Under this line sits a listing. Repeat exactly and only its lines from the one holding "to build Kiotlog" through the one holding "hueleev/hueleev is a"; skip pictures.

━━━━━━━━━━━━━━━━━━━━

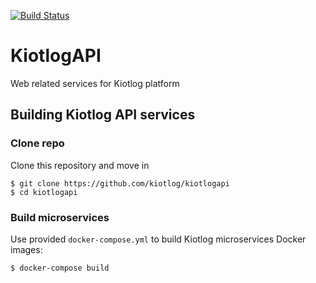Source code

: [![Build Status](https://travis-ci.org/kiotlog/kiotlogweb.svg?branch=master)](https://travis-ci.org/kiotlog/kiotlogweb)

# KiotlogAPI

Web related services for Kiotlog platform

## Building Kiotlog API services

### Clone repo

Clone this repository and move in

    $ git clone https://github.com/kiotlog/kiotlogapi
    $ cd kiotlogapi

### Build microservices

Use provided `docker-compose.yml` to build Kiotlog microservices Docker images:

    $ docker-compose build
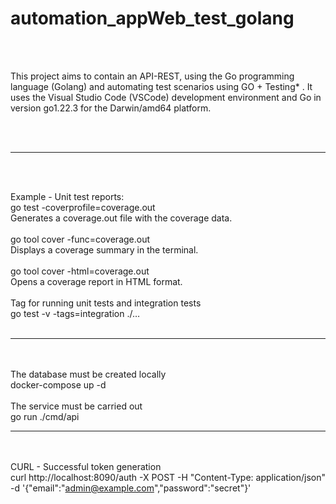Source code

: # automation_appWeb_test_golang
<br> <br> 

This project aims to contain an API-REST, using the Go programming language (Golang) and automating test scenarios using GO + Testing* . It uses the Visual Studio Code (VSCode) development environment and Go in version go1.22.3 for the Darwin/amd64 platform.

<br> <br> 

<hr>

<br> <br> 

Example - Unit test reports:
<br>
go test -coverprofile=coverage.out
<br>
Generates a coverage.out file with the coverage data.
<br><br>
go tool cover -func=coverage.out
<br>
 Displays a coverage summary in the terminal.
 <br><br>
go tool cover -html=coverage.out
<br>
Opens a coverage report in HTML format.
<br><br>
Tag for running unit tests and integration tests
<br>
go test -v -tags=integration ./…
<br> <br> 

<hr>

<br> <br> 
The database must be created locally
<br> 
docker-compose up -d
<br> <br> 
The service must be carried out
<br> 
go run ./cmd/api
<hr>

<br> <br> 
CURL - Successful token generation
<br> 
curl http://localhost:8090/auth -X POST -H "Content-Type: application/json" -d '{"email":"admin@example.com","password":"secret"}'
<br> <br>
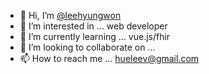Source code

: - 👋 Hi, I’m [@leehyungwon](https://hueleev.github.io./)
- 👀 I’m interested in ... web developer
- 🌱 I’m currently learning ... vue.js/fhir
- 💞️ I’m looking to collaborate on ...
- 📫 How to reach me ... hueleev@gmail.com

<!---
hueleev/hueleev is a ✨ special ✨ repository because its `README.md` (this file) appears on your GitHub profile.
You can click the Preview link to take a look at your changes.
--->

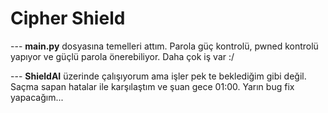 # Cipher Shield
--- **main.py** dosyasına temelleri attım. Parola güç kontrolü, pwned kontrolü yapıyor ve güçlü parola önerebiliyor.
Daha çok iş var :/

--- **ShieldAI** üzerinde çalışıyorum ama işler pek te beklediğim gibi değil. Saçma sapan hatalar ile karşılaştım ve şuan gece 01:00. Yarın bug fix yapacağım...
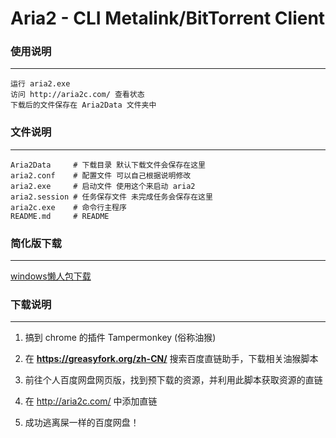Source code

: # Aria2 - CLI Metalink/BitTorrent Client

### 使用说明

---

    运行 aria2.exe
    访问 http://aria2c.com/ 查看状态
    下载后的文件保存在 Aria2Data 文件夹中

### 文件说明

---

    Aria2Data     # 下载目录 默认下载文件会保存在这里
    aria2.conf    # 配置文件 可以自己根据说明修改
    aria2.exe     # 启动文件 使用这个来启动 aria2
    aria2.session # 任务保存文件 未完成任务会保存在这里
    aria2c.exe    # 命令行主程序
    README.md     # README
    
### 简化版下载

---

[windows懒人包下载](http://aria2c.com/archiver/aria2.zip)

### 下载说明

---

1. 搞到 chrome 的插件 Tampermonkey (俗称油猴)

2. 在 **https://greasyfork.org/zh-CN/** 搜索百度直链助手，下载相关油猴脚本

3. 前往个人百度网盘网页版，找到预下载的资源，并利用此脚本获取资源的直链

4. 在 http://aria2c.com/ 中添加直链

5. 成功逃离屎一样的百度网盘！
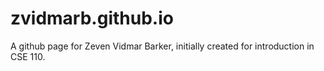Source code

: # zvidmarb.github.io
A github page for Zeven Vidmar Barker, initially created for introduction in CSE 110.
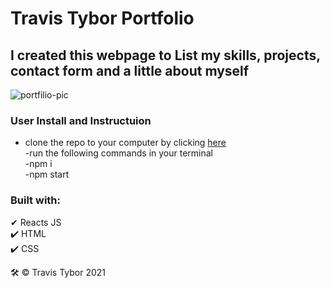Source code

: # Travis Tybor Portfolio

## I created this webpage to List my skills, projects, contact form and a little about myself
![portfilio-pic](https://user-images.githubusercontent.com/77369211/147782562-4e25a376-c167-4625-85cd-024d07f35deb.jpg)


###  User Install and Instructuion
- clone the repo to your computer by clicking [here](https://github.com/tygrski/portfolio-react)<br/>
-run the following commands in your terminal<br/>
-npm i<br/>
-npm start

### Built with: <br/>
✔ Reacts JS<br/>
✔️ HTML<br/>
✔️ CSS


🛠️ © Travis Tybor 2021

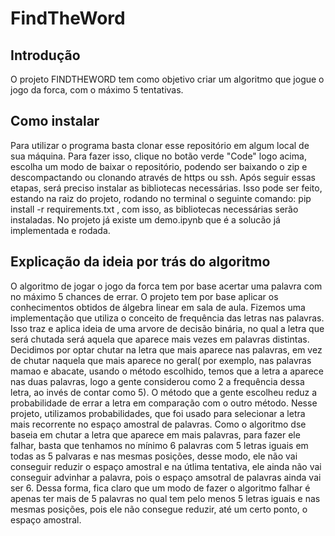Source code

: # FindTheWord

## Introdução 
O projeto FINDTHEWORD tem como objetivo criar um algoritmo que jogue o jogo da forca, com o máximo 5 tentativas. 

## Como instalar
Para utilizar o programa basta clonar esse repositório em algum local de sua máquina. Para fazer isso, clique no botão verde "Code" logo acima, escolha um modo de baixar o repositório, podendo ser baixando o zip e descompactando ou clonando através de https ou ssh. Após seguir essas etapas, será preciso instalar as bibliotecas necessárias. Isso pode ser feito, estando na raiz do projeto, rodando no terminal o seguinte comando: pip install -r requirements.txt , com isso, as bibliotecas necessárias serão instaladas. No projeto já existe um demo.ipynb que é a solucão já implementada e rodada.

## Explicação da ideia por trás do algoritmo
O algoritmo de jogar o jogo da forca tem por base acertar uma palavra com no máximo 5 chances de errar. O projeto tem por base aplicar os conhecimentos obtidos de álgebra linear em sala de aula. Fizemos uma implementação que utiliza o conceito de frequência das letras nas palavras. Isso traz e aplica ideia de uma arvore de decisão binária, no qual a letra que será chutada será aquela que aparece mais vezes em palavras distintas. Decidimos por optar chutar na letra que mais aparece nas palavras, em vez de chutar naquela que mais aparece no geral( por exemplo, nas palavras mamao e abacate, usando o método escolhido, temos que a letra a aparece nas duas palavras, logo a gente considerou como 2 a frequência dessa letra, ao invés de contar como 5). O método que a gente escolheu  reduz a probabilidade de errar a letra em comparação com o outro método. Nesse projeto, utilizamos probabilidades, que foi usado para selecionar a letra mais recorrente no espaço amostral de palavras. Como o algoritmo dse baseia em chutar a letra que aparece em mais palavras, para fazer ele falhar, basta que tenhamos no mínimo 6 palavras com 5 letras iguais em todas as 5 palvaras e nas mesmas posições, desse modo, ele não vai conseguir reduzir o espaço amostral e na útlima tentativa, ele ainda não vai conseguir advinhar a palavra, pois o espaço amsotral de palavras ainda vai ser 6. Dessa forma, fica claro que um modo de fazer o algoritmo falhar é apenas ter mais de 5 palavras no qual tem pelo menos 5 letras iguais e nas mesmas posições, pois ele não consegue reduzir, até um certo ponto, o espaço amostral.

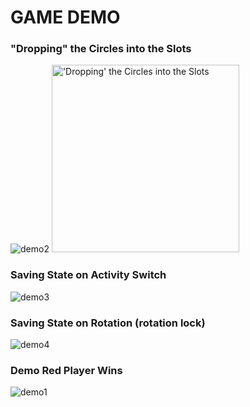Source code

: 
# GAME DEMO 
### "Dropping" the Circles into the Slots
![demo2](https://github.com/maxi-p/c4/assets/136845116/d7409cd2-e94d-4895-97d7-68ce1536349e)
<img src="https://github.com/maxi-p/c4/assets/136845116/d7409cd2-e94d-4895-97d7-68ce1536349e" alt="'Dropping' the Circles into the Slots"  height="300"/>
### Saving State on Activity Switch
![demo3](https://github.com/maxi-p/c4/assets/136845116/099adbb0-5f7d-4f11-9303-2d24ee6da894)
### Saving State on Rotation (rotation lock)
![demo4](https://github.com/maxi-p/c4/assets/136845116/714d5a2a-b0ad-4761-bdcb-ddb2419ca066)
### Demo Red Player Wins
![demo1](https://github.com/maxi-p/c4/assets/136845116/6e3c08c4-c35a-4398-95d2-5e5771b77255)
  
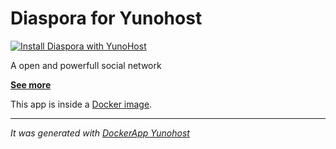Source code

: Diaspora for Yunohost
==========

[![Install Diaspora with YunoHost](https://install-app.yunohost.org/install-with-yunohost.png)](https://install-app.yunohost.org/?app=diasporadocker)

A open and powerfull social network

**[See more](https://diasporafoundation.org/)**

This app is inside a [Docker image](https://hub.docker.com/r/koehn/diaspora/).

-----------------

*It was generated with [DockerApp Yunohost](https://github.com/aymhce/dockerappmodel_ynh/)*
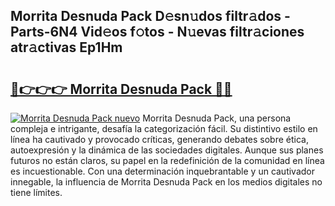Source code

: ## Morrita Desnuda Pack D𝚎sn𝚞dos filtr𝚊dos - Parts-6N4 Vid𝚎os f𝚘tos - N𝚞evas filtr𝚊ciones atr𝚊ctivas Ep1Hm

# <h2><a href="http://mb64dka.tromn.icu/?c=Morrita+Desnuda+Pack">🔗👉👉👉 Morrita Desnuda Pack 🔗🔗</a></h2>

[![Morrita Desnuda Pack nuevo](https://i.imgur.com/pEAQMta.gif)](http://mb64dka.tromn.icu/?c=Morrita+Desnuda+Pack)
Morrita Desnuda Pack, una persona compleja e intrigante, desafía la categorización fácil. Su distintivo estilo en línea ha cautivado y provocado críticas, generando debates sobre ética, autoexpresión y la dinámica de las sociedades digitales. Aunque sus planes futuros no están claros, su papel en la redefinición de la comunidad en línea es incuestionable. Con una determinación inquebrantable y un cautivador innegable, la influencia de Morrita Desnuda Pack en los medios digitales no tiene límites.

━━━━━━━━━━━━━━━━━━━━

# RESULT FOR THIS EXERCISE
Use provided `docker-compose.yml` to build Kiotlog microservices Docker images:

    $ docker-compose build
Source code

: # automation_appWeb_test_golang
<br> <br> 

This project aims to contain an API-REST, using the Go programming language (Golang) and automating test scenarios using GO + Testing* . It uses the Visual Studio Code (VSCode) development environment and Go in version go1.22.3 for the Darwin/amd64 platform.

<br> <br> 

<hr>

<br> <br> 

Example - Unit test reports:
<br>
go test -coverprofile=coverage.out
<br>
Generates a coverage.out file with the coverage data.
<br><br>
go tool cover -func=coverage.out
<br>
 Displays a coverage summary in the terminal.
 <br><br>
go tool cover -html=coverage.out
<br>
Opens a coverage report in HTML format.
<br><br>
Tag for running unit tests and integration tests
<br>
go test -v -tags=integration ./…
<br> <br> 

<hr>

<br> <br> 
The database must be created locally
<br> 
docker-compose up -d
<br> <br> 
The service must be carried out
<br> 
go run ./cmd/api
<hr>

<br> <br> 
CURL - Successful token generation
<br> 
curl http://localhost:8090/auth -X POST -H "Content-Type: application/json" -d '{"email":"admin@example.com","password":"secret"}'
<br> <br>
Source code

: - 👋 Hi, I’m [@leehyungwon](https://hueleev.github.io./)
- 👀 I’m interested in ... web developer
- 🌱 I’m currently learning ... vue.js/fhir
- 💞️ I’m looking to collaborate on ...
- 📫 How to reach me ... hueleev@gmail.com

<!---
hueleev/hueleev is a ✨ special ✨ repository because its `README.md` (this file) appears on your GitHub profile.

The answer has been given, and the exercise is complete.